**Data records**
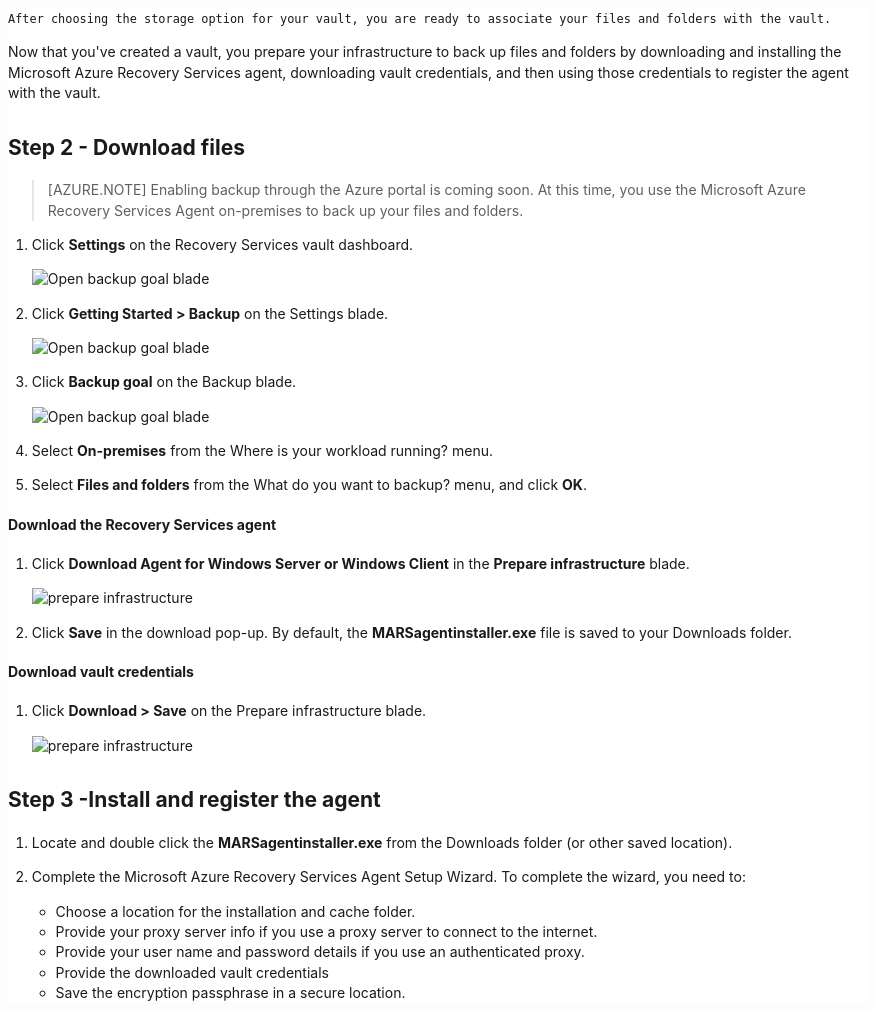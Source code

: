     After choosing the storage option for your vault, you are ready to associate your files and folders with the vault.

Now that you've created a vault, you prepare your infrastructure to back up files and folders by downloading and installing the Microsoft Azure Recovery Services agent, downloading vault credentials, and then using those credentials to register the agent with the vault.

## Step 2 - Download files

>[AZURE.NOTE] Enabling backup through the Azure portal is coming soon. At this time, you use the Microsoft Azure Recovery Services Agent on-premises to back up your files and folders.

1. Click **Settings** on the Recovery Services vault dashboard.

    ![Open backup goal blade](./media/backup-configure-vault/settings-button.png)

2. Click **Getting Started > Backup** on the Settings blade.

    ![Open backup goal blade](./media/backup-configure-vault/getting-started-backup.png)

3. Click **Backup goal** on the Backup blade.

    ![Open backup goal blade](./media/backup-configure-vault/backup-goal.png)

4. Select **On-premises** from the Where is your workload running? menu.

5. Select **Files and folders** from the What do you want to backup? menu, and click **OK**.

#### Download the Recovery Services agent

1. Click **Download Agent for Windows Server or Windows Client** in the **Prepare infrastructure** blade.

    ![prepare infrastructure](./media/backup-configure-vault/prepare-infrastructure-short.png)

2. Click **Save** in the download pop-up. By default, the **MARSagentinstaller.exe** file is saved to your Downloads folder.

#### Download vault credentials

1. Click **Download > Save** on the Prepare infrastructure blade.

    ![prepare infrastructure](./media/backup-configure-vault/prepare-infrastructure-download.png)

## Step 3 -Install and register the agent

1. Locate and double click the **MARSagentinstaller.exe** from the Downloads folder (or other saved location).

2. Complete the Microsoft Azure Recovery Services Agent Setup Wizard. To complete the wizard, you need to:

    - Choose a location for the installation and cache folder.
    - Provide your proxy server info if you use a proxy server to connect to the internet.
    - Provide your user name and password details if you use an authenticated proxy.
    - Provide the downloaded vault credentials
    - Save the encryption passphrase in a secure location.
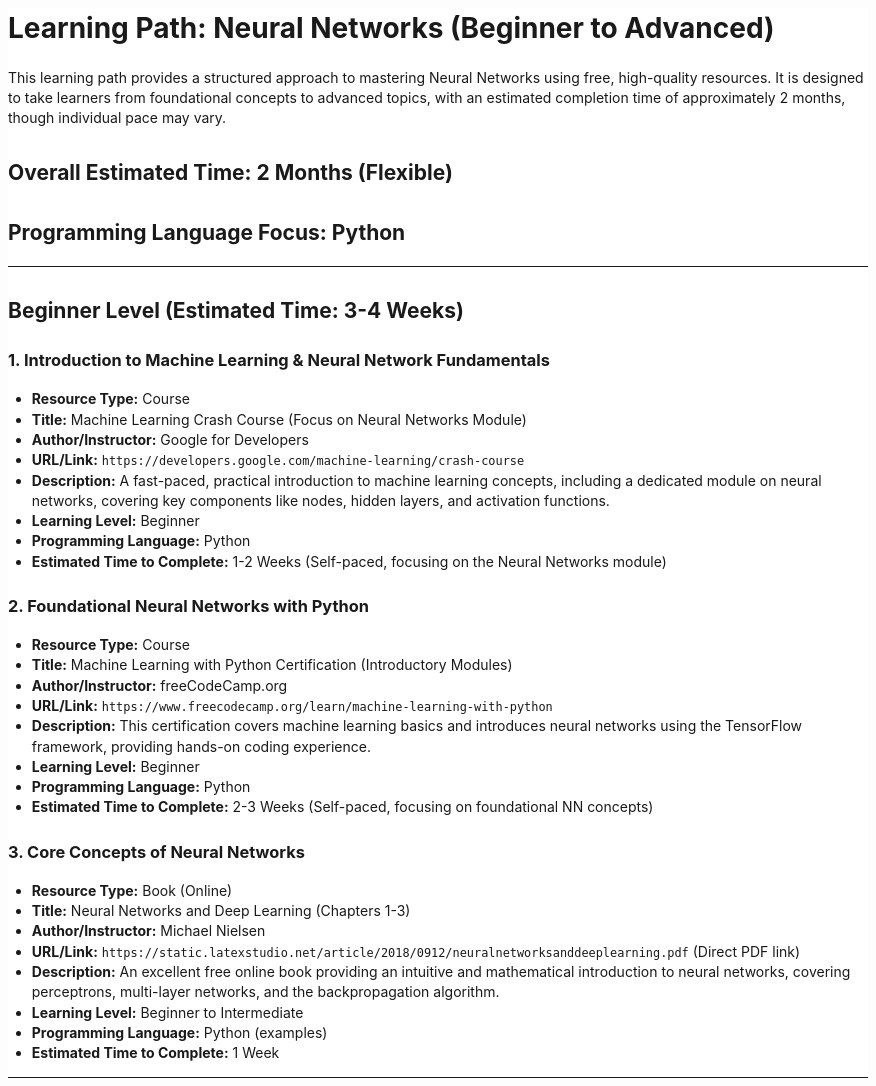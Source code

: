 # Learning Path: Neural Networks (Beginner to Advanced)

This learning path provides a structured approach to mastering Neural Networks using free, high-quality resources. It is designed to take learners from foundational concepts to advanced topics, with an estimated completion time of approximately 2 months, though individual pace may vary.

## Overall Estimated Time: 2 Months (Flexible)
## Programming Language Focus: Python

---

## Beginner Level (Estimated Time: 3-4 Weeks)

### 1. Introduction to Machine Learning & Neural Network Fundamentals

*   **Resource Type:** Course
*   **Title:** Machine Learning Crash Course (Focus on Neural Networks Module)
*   **Author/Instructor:** Google for Developers
*   **URL/Link:** `https://developers.google.com/machine-learning/crash-course`
*   **Description:** A fast-paced, practical introduction to machine learning concepts, including a dedicated module on neural networks, covering key components like nodes, hidden layers, and activation functions.
*   **Learning Level:** Beginner
*   **Programming Language:** Python
*   **Estimated Time to Complete:** 1-2 Weeks (Self-paced, focusing on the Neural Networks module)

### 2. Foundational Neural Networks with Python

*   **Resource Type:** Course
*   **Title:** Machine Learning with Python Certification (Introductory Modules)
*   **Author/Instructor:** freeCodeCamp.org
*   **URL/Link:** `https://www.freecodecamp.org/learn/machine-learning-with-python`
*   **Description:** This certification covers machine learning basics and introduces neural networks using the TensorFlow framework, providing hands-on coding experience.
*   **Learning Level:** Beginner
*   **Programming Language:** Python
*   **Estimated Time to Complete:** 2-3 Weeks (Self-paced, focusing on foundational NN concepts)

### 3. Core Concepts of Neural Networks

*   **Resource Type:** Book (Online)
*   **Title:** Neural Networks and Deep Learning (Chapters 1-3)
*   **Author/Instructor:** Michael Nielsen
*   **URL/Link:** `https://static.latexstudio.net/article/2018/0912/neuralnetworksanddeeplearning.pdf` (Direct PDF link)
*   **Description:** An excellent free online book providing an intuitive and mathematical introduction to neural networks, covering perceptrons, multi-layer networks, and the backpropagation algorithm.
*   **Learning Level:** Beginner to Intermediate
*   **Programming Language:** Python (examples)
*   **Estimated Time to Complete:** 1 Week

---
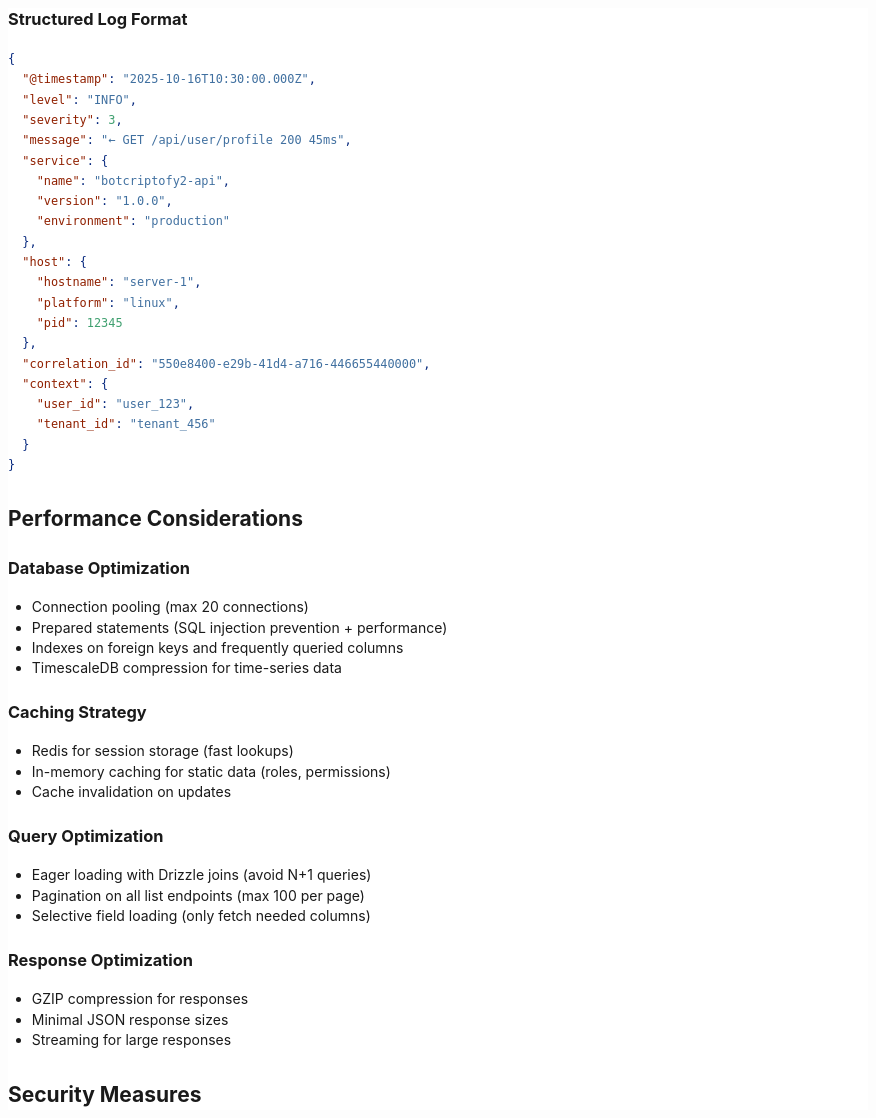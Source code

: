 ### Structured Log Format
```json
{
  "@timestamp": "2025-10-16T10:30:00.000Z",
  "level": "INFO",
  "severity": 3,
  "message": "← GET /api/user/profile 200 45ms",
  "service": {
    "name": "botcriptofy2-api",
    "version": "1.0.0",
    "environment": "production"
  },
  "host": {
    "hostname": "server-1",
    "platform": "linux",
    "pid": 12345
  },
  "correlation_id": "550e8400-e29b-41d4-a716-446655440000",
  "context": {
    "user_id": "user_123",
    "tenant_id": "tenant_456"
  }
}
```

## Performance Considerations

### Database Optimization
- Connection pooling (max 20 connections)
- Prepared statements (SQL injection prevention + performance)
- Indexes on foreign keys and frequently queried columns
- TimescaleDB compression for time-series data

### Caching Strategy
- Redis for session storage (fast lookups)
- In-memory caching for static data (roles, permissions)
- Cache invalidation on updates

### Query Optimization
- Eager loading with Drizzle joins (avoid N+1 queries)
- Pagination on all list endpoints (max 100 per page)
- Selective field loading (only fetch needed columns)

### Response Optimization
- GZIP compression for responses
- Minimal JSON response sizes
- Streaming for large responses

## Security Measures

**Task goal**
From the material above, copy every line where the word "location" is found.

**Written answer**
1. Locate and double click the **MARSagentinstaller.exe** from the Downloads folder (or other saved location).
    - Choose a location for the installation and cache folder.
    - Save the encryption passphrase in a secure location.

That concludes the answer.